Scaled technical equipment and stability of in-situ direct electrolysis of seawater without desalination for hydrogen production
The integration of multi-disciplinary theory of in-situ electrolysis of hydrogen from seawater without desalination is an original principle and technological breakthrough independently developed in China, opening up a new path for global seawater hydrogen production; This technology can integrate the utilization of renewable energy such as offshore wind power, seawater resource utilization, and hydrogen production.
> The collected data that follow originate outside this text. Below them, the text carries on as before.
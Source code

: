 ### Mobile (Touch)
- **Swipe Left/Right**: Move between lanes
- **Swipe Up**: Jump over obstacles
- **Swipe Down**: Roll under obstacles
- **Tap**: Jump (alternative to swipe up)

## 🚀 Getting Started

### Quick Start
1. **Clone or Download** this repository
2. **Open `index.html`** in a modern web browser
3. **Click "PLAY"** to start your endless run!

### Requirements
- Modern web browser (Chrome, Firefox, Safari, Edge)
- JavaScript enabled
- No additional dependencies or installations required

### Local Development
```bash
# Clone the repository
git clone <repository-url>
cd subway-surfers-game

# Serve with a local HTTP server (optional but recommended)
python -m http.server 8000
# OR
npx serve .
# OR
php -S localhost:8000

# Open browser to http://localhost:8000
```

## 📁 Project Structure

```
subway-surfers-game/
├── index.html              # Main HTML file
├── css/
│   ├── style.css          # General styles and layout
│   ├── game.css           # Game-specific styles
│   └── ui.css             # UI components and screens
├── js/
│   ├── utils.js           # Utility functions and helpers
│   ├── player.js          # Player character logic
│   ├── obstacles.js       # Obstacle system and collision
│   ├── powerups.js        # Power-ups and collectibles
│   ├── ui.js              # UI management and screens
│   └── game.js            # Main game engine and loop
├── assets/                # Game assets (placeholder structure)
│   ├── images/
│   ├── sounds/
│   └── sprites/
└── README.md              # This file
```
It is expected to form a new in-situ seawater direct electrolysis hydrogen production model without desalination, additional catalyst engineering, seawater transportation, and pollution treatment, truly transforming the inexhaustible "seawater resources" into "seawater energy". This technology can be used in the future to build an integrated in-situ seawater hydrogen production plant that combines with offshore renewable energy, which is expected to become a key breakthrough in the large-scale development of offshore renewable power, accelerating the formation of a multi energy complementary Chinese original "marine green hydrogen" global emerging strategic industry.